Reviews

I Was a Beautiful Day

Iain Finlay MacLeod’s I Was a Beautiful Day allows us to make a fleeting but compelling connection to a post-traumatic stress suffered in the wake of the Gulf War. I hesitate to say ‘disorder’ because the beauty of Robert Willox’s portrayal of Dan is in the rationality he brings to a subject that could so easily fall under the spell of melodrama.

We are after all in a hospital for psychiatric patients. Whether Dan has chosen to be there or not is tackled keenly. We can all be prisoners of our memories in the sense that often what we would rather forget remains. However, as Dan is apparently forced to relive the horrors of war the play simultaneously presents a man who draws his energy from a near spiritual connection with the Isle of Lewis; it is his anchor and escape in a world that exhausts him.

Nicholas Karimi’s  excellent Glaswegian ‘Lube’ is the proverbial devil on Dan’s shoulder. Increasingly paranoid, intense and fantastic he wrestles firstly with Dan’s mind then body as he offers escapism. This is in stark contrast to the real escape, or return proffered by Anne. First clumsy then courageous in her courting of Dan’s soul in the unlikely guise of a latter day cartographer, Kirsty Stuart completes an outstanding cast for this production.

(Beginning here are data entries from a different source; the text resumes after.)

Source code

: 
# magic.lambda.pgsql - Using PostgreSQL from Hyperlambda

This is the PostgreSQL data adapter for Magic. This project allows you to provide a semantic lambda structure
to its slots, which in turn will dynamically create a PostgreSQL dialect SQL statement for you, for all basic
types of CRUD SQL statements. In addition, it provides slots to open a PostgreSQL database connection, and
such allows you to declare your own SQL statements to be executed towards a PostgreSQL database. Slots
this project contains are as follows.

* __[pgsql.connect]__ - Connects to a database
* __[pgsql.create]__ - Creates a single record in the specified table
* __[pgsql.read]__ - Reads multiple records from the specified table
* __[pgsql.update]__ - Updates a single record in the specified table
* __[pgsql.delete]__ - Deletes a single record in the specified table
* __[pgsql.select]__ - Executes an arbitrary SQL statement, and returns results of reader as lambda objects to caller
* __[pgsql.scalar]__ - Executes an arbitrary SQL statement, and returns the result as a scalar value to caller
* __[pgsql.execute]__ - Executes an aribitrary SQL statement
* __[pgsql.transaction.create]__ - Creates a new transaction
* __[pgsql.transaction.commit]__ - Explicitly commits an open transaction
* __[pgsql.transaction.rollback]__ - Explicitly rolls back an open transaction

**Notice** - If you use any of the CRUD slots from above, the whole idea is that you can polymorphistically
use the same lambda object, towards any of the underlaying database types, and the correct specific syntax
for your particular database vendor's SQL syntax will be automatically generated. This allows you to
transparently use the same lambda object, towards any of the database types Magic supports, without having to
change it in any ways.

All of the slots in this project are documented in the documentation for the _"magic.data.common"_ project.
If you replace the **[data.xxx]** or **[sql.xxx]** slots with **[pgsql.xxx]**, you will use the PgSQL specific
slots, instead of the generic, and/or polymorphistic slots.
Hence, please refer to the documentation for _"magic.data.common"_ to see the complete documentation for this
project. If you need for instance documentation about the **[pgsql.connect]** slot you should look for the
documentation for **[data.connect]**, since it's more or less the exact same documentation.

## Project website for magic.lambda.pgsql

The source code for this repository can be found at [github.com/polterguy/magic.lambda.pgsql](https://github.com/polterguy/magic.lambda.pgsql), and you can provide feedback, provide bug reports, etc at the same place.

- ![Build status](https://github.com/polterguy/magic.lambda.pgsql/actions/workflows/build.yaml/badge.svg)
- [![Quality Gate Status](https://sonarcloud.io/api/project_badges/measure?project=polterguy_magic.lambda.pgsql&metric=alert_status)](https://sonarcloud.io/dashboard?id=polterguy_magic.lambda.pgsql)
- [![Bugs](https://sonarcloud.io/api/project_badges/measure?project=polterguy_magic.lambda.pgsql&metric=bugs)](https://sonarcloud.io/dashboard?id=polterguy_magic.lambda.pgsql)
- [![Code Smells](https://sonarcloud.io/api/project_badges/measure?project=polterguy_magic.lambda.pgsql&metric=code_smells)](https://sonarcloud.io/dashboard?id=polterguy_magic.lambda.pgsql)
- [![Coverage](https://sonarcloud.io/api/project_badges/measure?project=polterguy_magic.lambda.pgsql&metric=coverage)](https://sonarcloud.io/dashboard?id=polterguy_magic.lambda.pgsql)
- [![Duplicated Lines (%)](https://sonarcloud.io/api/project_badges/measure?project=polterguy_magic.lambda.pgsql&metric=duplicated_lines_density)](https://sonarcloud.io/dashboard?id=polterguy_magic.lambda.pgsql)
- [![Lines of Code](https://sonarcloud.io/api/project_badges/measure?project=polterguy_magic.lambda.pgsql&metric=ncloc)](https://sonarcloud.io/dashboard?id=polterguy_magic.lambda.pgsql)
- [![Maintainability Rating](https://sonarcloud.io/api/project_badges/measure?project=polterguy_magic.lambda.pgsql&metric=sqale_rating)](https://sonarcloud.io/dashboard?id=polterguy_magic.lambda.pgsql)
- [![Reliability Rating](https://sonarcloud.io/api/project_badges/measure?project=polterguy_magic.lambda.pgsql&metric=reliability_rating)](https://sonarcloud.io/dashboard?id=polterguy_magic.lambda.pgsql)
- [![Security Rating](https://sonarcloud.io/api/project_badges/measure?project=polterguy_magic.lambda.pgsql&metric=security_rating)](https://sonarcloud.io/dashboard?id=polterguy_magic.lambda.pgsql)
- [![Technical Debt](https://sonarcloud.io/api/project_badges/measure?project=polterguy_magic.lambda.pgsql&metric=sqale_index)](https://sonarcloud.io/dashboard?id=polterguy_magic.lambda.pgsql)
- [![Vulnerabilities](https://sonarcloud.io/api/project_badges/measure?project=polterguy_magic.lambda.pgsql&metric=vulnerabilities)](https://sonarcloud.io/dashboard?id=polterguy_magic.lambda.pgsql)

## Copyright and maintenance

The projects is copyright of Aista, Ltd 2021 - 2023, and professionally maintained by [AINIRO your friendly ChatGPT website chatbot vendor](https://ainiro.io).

Lube is costumed in a slightly stereotypical tracksuit and loose tie attire, but the performances, most enduringly of all from Robert Willox, make this a trifling distraction, and Beckie Mills’ direction rarely falters in a production that does justice to the Finborough’s reputation as one of the ‘most stimulating venues in London’.

I Was a Beautiful Day runs on Sundays and Mondays until 27 July.